Directions for this task: Give again, word for word, every line in the entries below from the line with "tolerance, authorization, audit, public, and" up to and including the line with "observable histories at", and no other line.

Data for this exercise:
::::::::::

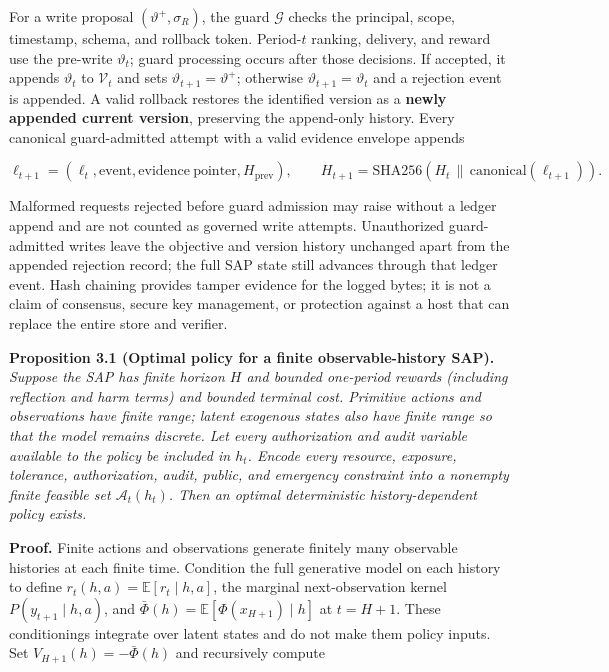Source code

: \documentclass[
  11pt]{article}
\begin{document}
For a write proposal \((\vartheta^+,\sigma_R)\), the guard
\(\mathcal G\) checks the principal, scope, timestamp, schema, and
rollback token. Period-\(t\) ranking, delivery, and reward use the
pre-write \(\vartheta_t\); guard processing occurs after those
decisions. If accepted, it appends \(\vartheta_t\) to \(\mathcal V_t\)
and sets \(\vartheta_{t+1}=\vartheta^+\); otherwise
\(\vartheta_{t+1}=\vartheta_t\) and a rejection event is appended. A
valid rollback restores the identified version as a \textbf{newly
appended current version}, preserving the append-only history. Every
canonical guard-admitted attempt with a valid evidence envelope appends

\[\ell_{t+1}=(\ell_t,\mathrm{event},\mathrm{evidence\ pointer},H_{\mathrm{prev}}),\qquad
H_{t+1}=\mathrm{SHA256}(H_t\,\|\,\mathrm{canonical}(\ell_{t+1})).\tag{3}\]

Malformed requests rejected before guard admission may raise without a
ledger append and are not counted as governed write attempts.
Unauthorized guard-admitted writes leave the objective and version
history unchanged apart from the appended rejection record; the full SAP
state still advances through that ledger event. Hash chaining provides
tamper evidence for the logged bytes; it is not a claim of consensus,
secure key management, or protection against a host that can replace the
entire store and verifier.

\textbf{Proposition 3.1 (Optimal policy for a finite observable-history
SAP).} \emph{Suppose the SAP has finite horizon \(H\) and bounded
one-period rewards (including reflection and harm terms) and bounded
terminal cost. Primitive actions and observations have finite range;
latent exogenous states also have finite range so that the model remains
discrete. Let every authorization and audit variable available to the
policy be included in \(h_t\). Encode every resource, exposure,
tolerance, authorization, audit, public, and emergency constraint into a
nonempty finite feasible set \(\mathcal A_t(h_t)\). Then an optimal
deterministic history-dependent policy exists.}

\textbf{Proof.} Finite actions and observations generate finitely many
observable histories at each finite time. Condition the full generative
model on each history to define \(r_t(h,a)=\mathbb E[r_t\mid h,a]\), the
marginal next-observation kernel \(P(y_{t+1}\mid h,a)\), and
\(\bar\Phi(h)=\mathbb E[\Phi(x_{H+1})\mid h]\) at \(t=H+1\). These
conditionings integrate over latent states and do not make them policy
inputs. Set \(V_{H+1}(h)=-\bar\Phi(h)\) and recursively compute
\end{document}
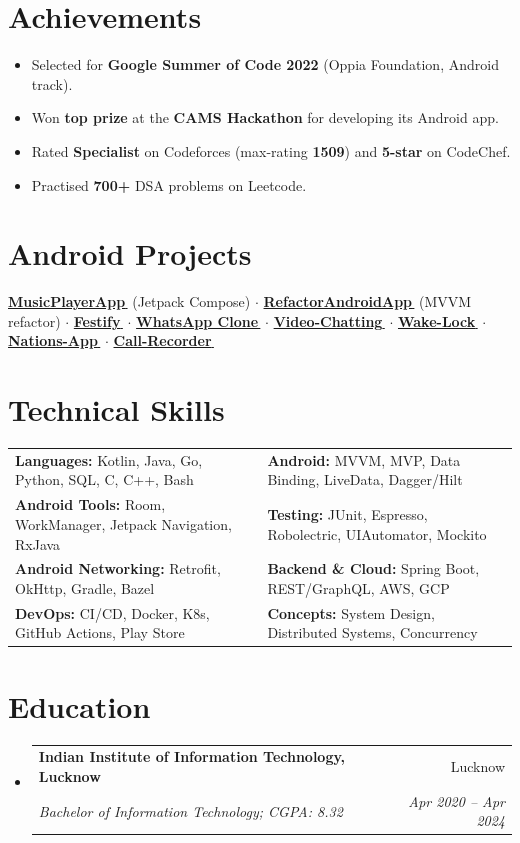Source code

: \documentclass[letterpaper,10pt]{article}
\makeatletter
\let\orighref\href
\renewcommand{\href}[2]{\orighref{#1}{#2\tiny\,\faExternalLink\normalsize}}
\newcommand{\resumeSubheading}[4]{
  \item
    \begin{tabular*}{0.97\textwidth}{l@{\extracolsep{\fill}}r}
      \textbf{#1} & #2 \\
      \textit{\small#3} & \textit{\small #4} \\
    \end{tabular*}
}
\newcommand{\resumeSubHeadingListStart}{\vspace{-4pt}\begin{itemize}[leftmargin=*,itemsep=1pt,parsep=0pt]}
\newcommand{\resumeSubHeadingListEnd}{\end{itemize}}
\makeatother
\begin{document}
\section{Achievements}
\begin{itemize}[leftmargin=*, itemsep=0pt, parsep=0pt]
      \selectfont\small
      \item Selected for \textbf{Google Summer of Code 2022} (Oppia Foundation, Android track).
      \item Won \textbf{top prize} at the \textbf{CAMS Hackathon} for developing its Android app.
      \item Rated \textbf{Specialist} on Codeforces (max-rating \textbf{1509}) and \textbf{5-star} on CodeChef.
      \item Practised \textbf{700+} DSA problems on Leetcode.
\end{itemize}

\section{Android Projects}
\footnotesize
\href{https://github.com/yash10019coder/MusicPlayerApp}{\textbf{MusicPlayerApp}} (Jetpack Compose) $\cdot$
\href{https://github.com/yash10019coder/RefactorAndroidApp}{\textbf{RefactorAndroidApp}} (MVVM refactor) $\cdot$
\href{https://github.com/yash10019coder/festify-android}{\textbf{Festify}} $\cdot$
\href{https://github.com/yash10019coder/Whats-App}{\textbf{WhatsApp Clone}} $\cdot$
\href{https://github.com/yash10019coder/Video-Chatting}{\textbf{Video-Chatting}} $\cdot$
\href{https://github.com/yash10019coder/Wake-Lock}{\textbf{Wake-Lock}} $\cdot$
\href{https://github.com/yash10019coder/Nations-App-MVVM-rxjava-retrofit}{\textbf{Nations-App}} $\cdot$
\href{https://github.com/yash10019coder/Call-Recorder-Android}{\textbf{Call-Recorder}}
%
\section{Technical Skills}
\small
\begin{tabular*}{\textwidth}{l@{\extracolsep{\fill}}l}
  \textbf{Languages:} Kotlin, Java, Go, Python, SQL, C, C++, Bash & \textbf{Android:} MVVM, MVP, Data Binding, LiveData, Dagger/Hilt \\
  \textbf{Android Tools:} Room, WorkManager, Jetpack Navigation, RxJava & \textbf{Testing:} JUnit, Espresso, Robolectric, UIAutomator, Mockito \\
  \textbf{Android Networking:} Retrofit, OkHttp, Gradle, Bazel & \textbf{Backend \& Cloud:} Spring Boot, REST/GraphQL, AWS, GCP \\
  \textbf{DevOps:} CI/CD, Docker, K8s, GitHub Actions, Play Store & \textbf{Concepts:} System Design, Distributed Systems, Concurrency \\
\end{tabular*}

\section{Education}
\resumeSubHeadingListStart
\resumeSubheading
{Indian Institute of Information Technology, Lucknow}{Lucknow}
{Bachelor of Information Technology;  CGPA: 8.32}{Apr 2020 -- Apr 2024}
\resumeSubHeadingListEnd
\end{document}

::::::::::

The completed task:
tolerance, authorization, audit, public, and emergency constraint into a
nonempty finite feasible set \(\mathcal A_t(h_t)\). Then an optimal
deterministic history-dependent policy exists.}

\textbf{Proof.} Finite actions and observations generate finitely many
observable histories at each finite time. Condition the full generative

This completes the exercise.